Task description ▸
Search the data below for the word "rangle" and copy each line that holds it.

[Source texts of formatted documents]
------------------------
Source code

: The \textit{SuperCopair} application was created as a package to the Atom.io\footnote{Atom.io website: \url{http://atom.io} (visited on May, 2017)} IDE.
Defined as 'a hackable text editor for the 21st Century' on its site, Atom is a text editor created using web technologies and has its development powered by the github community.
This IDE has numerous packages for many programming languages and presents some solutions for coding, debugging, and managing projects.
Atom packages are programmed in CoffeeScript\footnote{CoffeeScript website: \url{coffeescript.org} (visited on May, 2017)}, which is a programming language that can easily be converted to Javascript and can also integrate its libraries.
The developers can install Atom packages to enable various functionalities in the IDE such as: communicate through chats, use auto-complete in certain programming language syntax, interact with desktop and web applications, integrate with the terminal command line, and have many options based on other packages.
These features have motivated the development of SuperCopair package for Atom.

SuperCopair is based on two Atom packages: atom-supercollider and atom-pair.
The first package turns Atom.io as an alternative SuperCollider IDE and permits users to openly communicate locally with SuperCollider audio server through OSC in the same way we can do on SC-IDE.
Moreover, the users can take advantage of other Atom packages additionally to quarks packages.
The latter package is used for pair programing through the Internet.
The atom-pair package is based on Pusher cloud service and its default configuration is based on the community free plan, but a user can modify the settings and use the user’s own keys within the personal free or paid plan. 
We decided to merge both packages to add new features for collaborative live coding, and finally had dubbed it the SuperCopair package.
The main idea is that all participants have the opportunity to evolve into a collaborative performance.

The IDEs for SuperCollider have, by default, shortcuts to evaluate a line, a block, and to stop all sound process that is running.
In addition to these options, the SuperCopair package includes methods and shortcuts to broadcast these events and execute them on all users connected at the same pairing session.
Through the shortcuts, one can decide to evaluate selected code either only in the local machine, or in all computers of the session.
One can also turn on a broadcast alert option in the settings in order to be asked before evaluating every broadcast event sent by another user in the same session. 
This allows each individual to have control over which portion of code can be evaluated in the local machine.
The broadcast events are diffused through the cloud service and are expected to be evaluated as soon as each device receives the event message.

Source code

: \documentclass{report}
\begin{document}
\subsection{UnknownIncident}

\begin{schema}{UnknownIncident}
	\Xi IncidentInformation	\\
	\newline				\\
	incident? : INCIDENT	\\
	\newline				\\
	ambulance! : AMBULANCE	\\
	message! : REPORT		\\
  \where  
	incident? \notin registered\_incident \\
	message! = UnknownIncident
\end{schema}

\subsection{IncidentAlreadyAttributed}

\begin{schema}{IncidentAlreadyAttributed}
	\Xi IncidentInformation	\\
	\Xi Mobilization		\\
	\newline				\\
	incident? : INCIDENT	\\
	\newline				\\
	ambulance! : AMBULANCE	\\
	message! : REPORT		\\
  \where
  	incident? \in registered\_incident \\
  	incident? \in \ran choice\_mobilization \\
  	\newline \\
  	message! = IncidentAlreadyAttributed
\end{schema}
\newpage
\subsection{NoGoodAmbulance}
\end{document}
------------------------
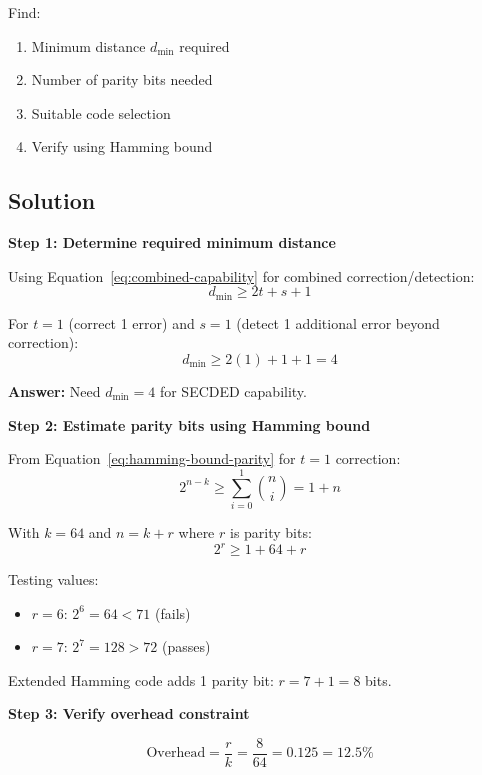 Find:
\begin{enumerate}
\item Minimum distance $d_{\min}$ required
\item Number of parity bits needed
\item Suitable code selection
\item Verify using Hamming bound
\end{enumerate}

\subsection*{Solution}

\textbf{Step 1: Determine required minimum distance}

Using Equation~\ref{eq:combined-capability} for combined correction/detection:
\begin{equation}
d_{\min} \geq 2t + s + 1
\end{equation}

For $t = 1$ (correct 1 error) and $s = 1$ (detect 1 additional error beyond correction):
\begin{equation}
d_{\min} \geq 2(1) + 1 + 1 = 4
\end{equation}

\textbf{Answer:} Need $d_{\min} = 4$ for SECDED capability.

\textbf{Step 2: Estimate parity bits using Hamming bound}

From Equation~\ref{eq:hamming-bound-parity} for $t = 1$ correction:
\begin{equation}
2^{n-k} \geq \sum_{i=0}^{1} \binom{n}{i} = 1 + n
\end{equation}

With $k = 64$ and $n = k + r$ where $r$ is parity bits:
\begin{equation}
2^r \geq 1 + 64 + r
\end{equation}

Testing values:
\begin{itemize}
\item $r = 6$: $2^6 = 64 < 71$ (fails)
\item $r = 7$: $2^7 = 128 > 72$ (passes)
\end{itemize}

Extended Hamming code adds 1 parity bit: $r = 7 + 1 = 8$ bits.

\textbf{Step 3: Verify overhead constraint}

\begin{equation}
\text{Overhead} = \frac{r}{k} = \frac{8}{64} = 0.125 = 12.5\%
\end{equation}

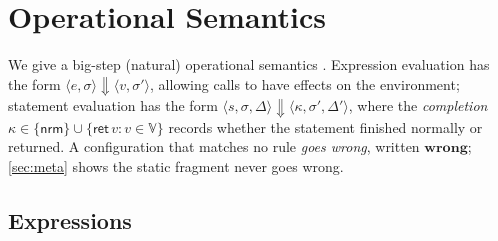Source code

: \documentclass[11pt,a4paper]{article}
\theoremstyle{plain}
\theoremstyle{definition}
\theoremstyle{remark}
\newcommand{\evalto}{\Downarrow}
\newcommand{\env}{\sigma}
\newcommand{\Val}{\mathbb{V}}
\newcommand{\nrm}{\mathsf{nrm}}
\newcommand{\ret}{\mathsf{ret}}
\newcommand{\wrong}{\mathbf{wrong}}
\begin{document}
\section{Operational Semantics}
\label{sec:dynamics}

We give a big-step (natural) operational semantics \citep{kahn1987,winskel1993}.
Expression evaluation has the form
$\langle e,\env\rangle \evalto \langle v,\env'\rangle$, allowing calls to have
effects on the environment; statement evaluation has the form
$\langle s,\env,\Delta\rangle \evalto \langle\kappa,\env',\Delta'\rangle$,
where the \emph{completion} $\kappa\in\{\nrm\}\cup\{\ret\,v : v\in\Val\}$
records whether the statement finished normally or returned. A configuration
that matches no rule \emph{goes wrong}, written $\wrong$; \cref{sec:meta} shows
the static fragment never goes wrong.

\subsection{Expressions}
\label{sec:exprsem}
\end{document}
------------------------
Task response ▸
$\langle e,\env\rangle \evalto \langle v,\env'\rangle$, allowing calls to have
$\langle s,\env,\Delta\rangle \evalto \langle\kappa,\env',\Delta'\rangle$,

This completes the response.